Getting into the Music
My mind was circulating through different stages: falling into the music, disassociation, closing my eyes and seeing geometric or fractal patterns - similar to the plant leaves from the lego set that I was playing with earlier. This stage felt similar to meditation: at peace, in resonance, good and complete by myself, not minding the outside world and the rest of life. It was easier for me to experience this with eyes closed, because some peoples’ movements around me or guys vigorously kissing could throw me a bit off. Though I didn’t want to shut myself visually completely off like that, so I started experimenting with my eyes open: defocussing and just letting the visuals come a move projected onto a screen, but not disturb me.
Thinking Noise
This evening my hearing was oversensitive, I could seemingly hear everyone talk, everywhere, relentlessly, as if right next to my ear. Although I didn’t really understand it word by word, it was more like a massive collection of noise competing with the music. Did some people come there to have a conversation? Then my mind started to ruminate more, losing the connection to the music. I was not just being there by myself, I got caught up in contemplating all the social aspects of being human and being there. I tried to imagine the perspective of how I appear being there as perceived by other people. How I look to them. What my movements are like in their eyes. Even why I am there and what I am after. Whether it’s for similar reasons and with a similar mindset as other people or not. Whether being there makes me connected to them by this shared experience or if that doesn’t mean much. I noticed the fact itself that I started to think so much and then wondered if that happens to people too. Do they also wonder how other people perceive them?
Switching Back
And after getting in a more and more overthinking state of mind, suddenly a different voice in my head told me: damn all this mind chatter! If it was just quiet inside this head. You’re here. Your mind is expanding, getting out of your everyday stuff… but you have not found enlightenment yet, if you’re still thinking all this nonsense for which there is no need right here and now.

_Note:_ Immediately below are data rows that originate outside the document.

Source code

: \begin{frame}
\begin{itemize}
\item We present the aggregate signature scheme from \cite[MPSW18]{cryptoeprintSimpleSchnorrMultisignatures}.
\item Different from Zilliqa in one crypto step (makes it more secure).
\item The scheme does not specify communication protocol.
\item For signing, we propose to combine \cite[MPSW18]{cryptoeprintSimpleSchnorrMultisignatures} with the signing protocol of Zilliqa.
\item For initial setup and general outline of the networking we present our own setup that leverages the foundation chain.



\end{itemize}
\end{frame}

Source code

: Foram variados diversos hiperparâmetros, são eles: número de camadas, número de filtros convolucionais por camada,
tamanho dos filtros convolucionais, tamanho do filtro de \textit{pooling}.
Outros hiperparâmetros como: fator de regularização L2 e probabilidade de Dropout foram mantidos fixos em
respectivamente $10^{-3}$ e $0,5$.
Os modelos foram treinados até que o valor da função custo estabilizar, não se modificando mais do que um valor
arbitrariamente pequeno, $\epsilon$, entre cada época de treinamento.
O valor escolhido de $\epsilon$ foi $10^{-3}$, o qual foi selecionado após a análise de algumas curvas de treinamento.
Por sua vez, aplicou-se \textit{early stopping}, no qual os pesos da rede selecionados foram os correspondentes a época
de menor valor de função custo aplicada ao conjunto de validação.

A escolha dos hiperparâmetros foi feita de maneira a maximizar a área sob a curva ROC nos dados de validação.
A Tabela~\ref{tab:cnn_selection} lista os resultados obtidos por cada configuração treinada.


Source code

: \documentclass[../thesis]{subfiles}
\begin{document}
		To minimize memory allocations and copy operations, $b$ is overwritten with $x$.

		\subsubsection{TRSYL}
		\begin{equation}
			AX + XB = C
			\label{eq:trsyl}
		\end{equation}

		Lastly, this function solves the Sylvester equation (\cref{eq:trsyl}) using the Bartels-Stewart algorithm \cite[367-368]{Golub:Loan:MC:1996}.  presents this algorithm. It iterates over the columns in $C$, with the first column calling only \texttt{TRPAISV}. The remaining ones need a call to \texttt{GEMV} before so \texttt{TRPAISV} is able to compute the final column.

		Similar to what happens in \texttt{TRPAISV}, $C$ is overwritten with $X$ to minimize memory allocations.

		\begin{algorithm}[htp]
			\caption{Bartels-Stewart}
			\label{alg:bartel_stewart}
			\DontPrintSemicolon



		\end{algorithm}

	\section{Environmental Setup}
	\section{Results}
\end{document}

So I tried to let go. And fell back into the music and enjoyed it for a bit.
I went through several cycles between these different states that night.
The Third State
Another state was driven by an undercurrent of horniness and hunting instinct: all these hot guys here. I want to have some fun with someone. So a few times I went roaming around. There were people giving me interested and intense looks, but somehow no one spoke to me, so I was passing by. And - seemingly - within just a split second those people would then be kissing a random other person. Crazy how quick they clicked. Sometimes I thought just being there, just trying to feel myself and be my presence, would attract interesting experiences and connections. But maybe my truth for that night was that I didn’t want any of that really. Perceiving many people seemingly resembling my partner might just be a sign that I didn’t want somebody else.
Another time I was at a similar party: it was smaller, and I ran into somebody on the stairs who gave me a compliment for my clothes and there was a spark and tension in that moment. But I was not in an agreement to make out with other people then, so I returned the compliment friendly and moved on. In a way I hoped to experience this again now, maybe even the same guy. But it just all felt different then. And this here is just too big, too many people and too steamy.
What Do Other People Do?
I wondered if some other people are also just wandering around and switching states between feeling a bit lost and connecting with the music. I guess a lot of people were more social though. Sometimes I ran into people from my friend group: we would give each other nods and smiles and stay dancing together for a moment until dispersing again.
At some point I even thought the place is like slaughterhouse for pigs (maybe not so much the slaughtering part, but the being penned up part). When this thought entered my head, I knew it would soon be time to leave, I would not enjoy this more than I already did.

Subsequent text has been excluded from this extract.